There’s also the Palin push to contend with. On Tuesday, the veep nominee drew big crowds to rallies in Reno and Henderson. According to Wayne Root, the Palin airlift is a conscious effort by the Republican Party to counteract his influence. “They picked Sarah Palin, I believe, because they said this guy has a shtick, this guy has an image—Wayne Root—that works, let’s go find something like it. And Sarah Palin is a female version of my image.” (For Root’s extended soliloquy on the similarities—and fundamental difference—between himself and Sarah Palin, click here.)

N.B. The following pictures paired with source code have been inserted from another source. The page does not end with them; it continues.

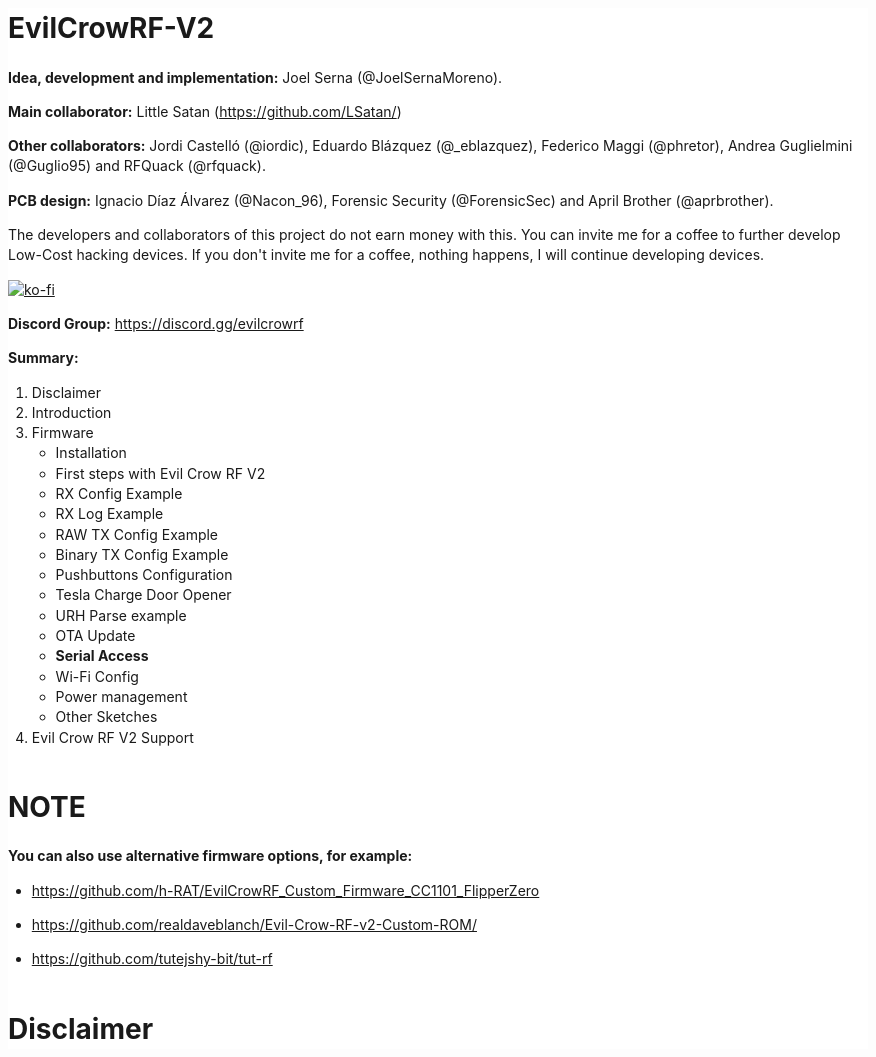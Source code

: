 # EvilCrowRF-V2

**Idea, development and implementation:** Joel Serna (@JoelSernaMoreno).

**Main collaborator:** Little Satan (https://github.com/LSatan/)

**Other collaborators:** Jordi Castelló (@iordic), Eduardo Blázquez (@_eblazquez), Federico Maggi (@phretor), Andrea Guglielmini (@Guglio95) and RFQuack (@rfquack).

**PCB design:** Ignacio Díaz Álvarez (@Nacon_96), Forensic Security (@ForensicSec) and April Brother (@aprbrother).

The developers and collaborators of this project do not earn money with this. 
You can invite me for a coffee to further develop Low-Cost hacking devices. If you don't invite me for a coffee, nothing happens, I will continue developing devices.

[![ko-fi](https://www.ko-fi.com/img/githubbutton_sm.svg)](https://ko-fi.com/E1E614OA5)

**Discord Group:** https://discord.gg/evilcrowrf

**Summary:**

1. Disclaimer
2. Introduction
3. Firmware
	* Installation
	* First steps with Evil Crow RF V2
	* RX Config Example
	* RX Log Example
	* RAW TX Config Example
	* Binary TX Config Example
	* Pushbuttons Configuration
	* Tesla Charge Door Opener
	* URH Parse example
	* OTA Update
 	* <b>Serial Access</b>
	* Wi-Fi Config
	* Power management
	* Other Sketches
4. Evil Crow RF V2 Support

# NOTE

**You can also use alternative firmware options, for example:**

* https://github.com/h-RAT/EvilCrowRF_Custom_Firmware_CC1101_FlipperZero

* https://github.com/realdaveblanch/Evil-Crow-RF-v2-Custom-ROM/

* https://github.com/tutejshy-bit/tut-rf

# Disclaimer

And Root may not be wrong. In a Zogby poll conducted just before Palin was chosen as McCain’s running mate, the Barr-Root ticket had 10 percent of the vote in Libertarian-friendly Nevada—not far off the number that Ron Paul pulled in the GOP caucus. (Paul isn’t on the ballot in Nevada for the general election, and after a dispute with Barr, he’s thrown his support to Chuck Baldwin of the Constitution Party.) In Zogby’s latest four-way poll, conducted Oct. 9 to 13, Barr is down to 1.2 percent, below Ralph Nader’s 1.6 percent and “someone else” at 2.7. What gives? “When [Palin] joined the ticket, conservatives came flooding home,” explains Zogby’s Fritz Wenzel. “They are now showing some discontent over McCain’s handling of the financial bailout and are again leaving, but they are now going to Obama, not Barr.”

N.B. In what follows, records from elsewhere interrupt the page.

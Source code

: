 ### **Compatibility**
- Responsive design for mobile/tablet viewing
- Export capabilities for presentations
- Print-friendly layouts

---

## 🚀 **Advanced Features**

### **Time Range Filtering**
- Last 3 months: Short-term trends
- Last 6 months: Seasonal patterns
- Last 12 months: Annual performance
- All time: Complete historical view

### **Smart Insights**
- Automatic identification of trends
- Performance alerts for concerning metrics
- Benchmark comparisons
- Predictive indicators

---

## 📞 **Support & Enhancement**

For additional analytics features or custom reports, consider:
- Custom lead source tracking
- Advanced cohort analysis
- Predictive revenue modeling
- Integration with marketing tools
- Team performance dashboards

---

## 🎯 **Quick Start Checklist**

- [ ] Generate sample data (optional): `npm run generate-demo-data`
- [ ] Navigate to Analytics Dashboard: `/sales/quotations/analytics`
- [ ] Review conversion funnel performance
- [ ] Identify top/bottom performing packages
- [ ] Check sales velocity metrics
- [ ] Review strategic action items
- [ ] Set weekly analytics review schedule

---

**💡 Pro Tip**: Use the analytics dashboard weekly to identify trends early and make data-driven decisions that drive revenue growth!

Wayne Allyn Root the oddsmaker pegs McCain as a 13-to-12 favorite in Nevada, though he does give the Libertarian ticket a “less than 50-50” shot of becoming a Ross Perot-like spoiler. If Obama wins the state, he says, “it will be because Bob Barr and I got between 6 and 10 percent.” Root’s future plans: “In 2012, I expect to be the [Libertarian] nominee. … With my personality, which is bigger than life, I will attract five to 10 million votes in a Ross Perot-like number. And then in 2016, I will be a credible candidate for president of the United States. And in 2020, I’ll win it.” He also plans to continue picking NFL winners, which could perhaps lead to the happy outcome of the Super Bowl becoming a national day of rest.

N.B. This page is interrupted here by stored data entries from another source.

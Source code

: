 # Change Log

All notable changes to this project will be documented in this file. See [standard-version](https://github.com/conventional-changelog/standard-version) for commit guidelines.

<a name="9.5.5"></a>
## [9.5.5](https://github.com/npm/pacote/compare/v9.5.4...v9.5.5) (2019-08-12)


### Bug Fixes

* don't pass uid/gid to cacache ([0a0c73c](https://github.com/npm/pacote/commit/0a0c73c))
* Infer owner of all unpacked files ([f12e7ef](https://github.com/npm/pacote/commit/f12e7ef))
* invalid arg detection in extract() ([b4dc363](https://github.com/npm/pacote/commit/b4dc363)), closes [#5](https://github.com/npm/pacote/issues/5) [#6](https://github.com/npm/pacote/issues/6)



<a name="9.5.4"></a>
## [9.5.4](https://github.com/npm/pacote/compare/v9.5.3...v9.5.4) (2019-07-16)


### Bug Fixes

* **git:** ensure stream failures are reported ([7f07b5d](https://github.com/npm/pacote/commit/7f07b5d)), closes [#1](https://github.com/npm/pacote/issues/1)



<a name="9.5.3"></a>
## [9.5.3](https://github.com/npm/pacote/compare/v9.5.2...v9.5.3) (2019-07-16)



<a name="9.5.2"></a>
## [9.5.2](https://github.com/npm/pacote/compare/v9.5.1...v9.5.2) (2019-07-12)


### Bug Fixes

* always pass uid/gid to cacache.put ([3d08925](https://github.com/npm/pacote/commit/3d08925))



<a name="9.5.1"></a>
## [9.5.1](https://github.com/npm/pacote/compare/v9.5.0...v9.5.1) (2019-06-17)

Who is Michael Krein going to vote for? While he calls himself “a staunch conservative, bordering on social Darwinism,” he says that he’ll probably make more money if Obama is elected. “You increase taxes, you’re going to affect jobs; you affect jobs, you create more foreclosures. Sorry, that’s how life works.” Is that reason enough to vote for Obama? Krein’s not saying. He does say, however, that he’s not necessarily rooting for more foreclosures. “At this point,” he says, “I’ve got plenty.”